#### Work required:
Copy out all the lines of the data precisely, omitting any pictures.

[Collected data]
Content starts

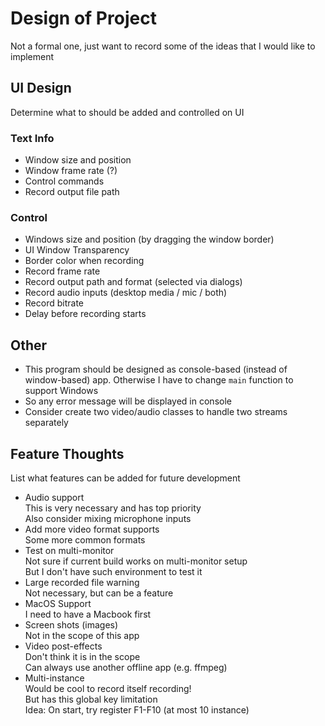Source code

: # Design of Project

Not a formal one, just want to record some of the ideas that I would like to implement

## UI Design

Determine what to should be added and controlled on UI

### Text Info

* Window size and position  
* Window frame rate (?)  
* Control commands  
* Record output file path  


### Control

* Windows size and position (by dragging the window border)  
* UI Window Transparency  
* Border color when recording  
* Record frame rate  
* Record output path and format (selected via dialogs)  
* Record audio inputs (desktop media / mic / both)  
* Record bitrate  
* Delay before recording starts  

## Other

* This program should be designed as console-based (instead of window-based) app. Otherwise I have to change `main` function to support Windows  
* So any error message will be displayed in console  
* Consider create two video/audio classes to handle two streams separately  

## Feature Thoughts  

List what features can be added for future development  

* Audio support  
  This is very necessary and has top priority  
  Also consider mixing microphone inputs  
* Add more video format supports  
  Some more common formats  
* Test on multi-monitor  
  Not sure if current build works on multi-monitor setup  
  But I don't have such environment to test it  
* Large recorded file warning  
  Not necessary, but can be a feature    
* MacOS Support  
  I need to have a Macbook first  
* Screen shots (images)  
  Not in the scope of this app  
* Video post-effects  
  Don't think it is in the scope  
  Can always use another offline app (e.g. ffmpeg)  
* Multi-instance  
  Would be cool to record itself recording!  
  But has this global key limitation  
  Idea: On start, try register F1-F10 (at most 10 instance)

Content ends

#### Written answer:
Source code

: # Design of Project

Not a formal one, just want to record some of the ideas that I would like to implement

## UI Design

Determine what to should be added and controlled on UI

### Text Info

* Window size and position  
* Window frame rate (?)  
* Control commands  
* Record output file path  


### Control

* Windows size and position (by dragging the window border)  
* UI Window Transparency  
* Border color when recording  
* Record frame rate  
* Record output path and format (selected via dialogs)  
* Record audio inputs (desktop media / mic / both)  
* Record bitrate  
* Delay before recording starts  

## Other

* This program should be designed as console-based (instead of window-based) app. Otherwise I have to change `main` function to support Windows  
* So any error message will be displayed in console  
* Consider create two video/audio classes to handle two streams separately  

## Feature Thoughts  

List what features can be added for future development  

* Audio support  
  This is very necessary and has top priority  
  Also consider mixing microphone inputs  
* Add more video format supports  
  Some more common formats  
* Test on multi-monitor  
  Not sure if current build works on multi-monitor setup  
  But I don't have such environment to test it  
* Large recorded file warning  
  Not necessary, but can be a feature    
* MacOS Support  
  I need to have a Macbook first  
* Screen shots (images)  
  Not in the scope of this app  
* Video post-effects  
  Don't think it is in the scope  
  Can always use another offline app (e.g. ffmpeg)  
* Multi-instance  
  Would be cool to record itself recording!  
  But has this global key limitation  
  Idea: On start, try register F1-F10 (at most 10 instance)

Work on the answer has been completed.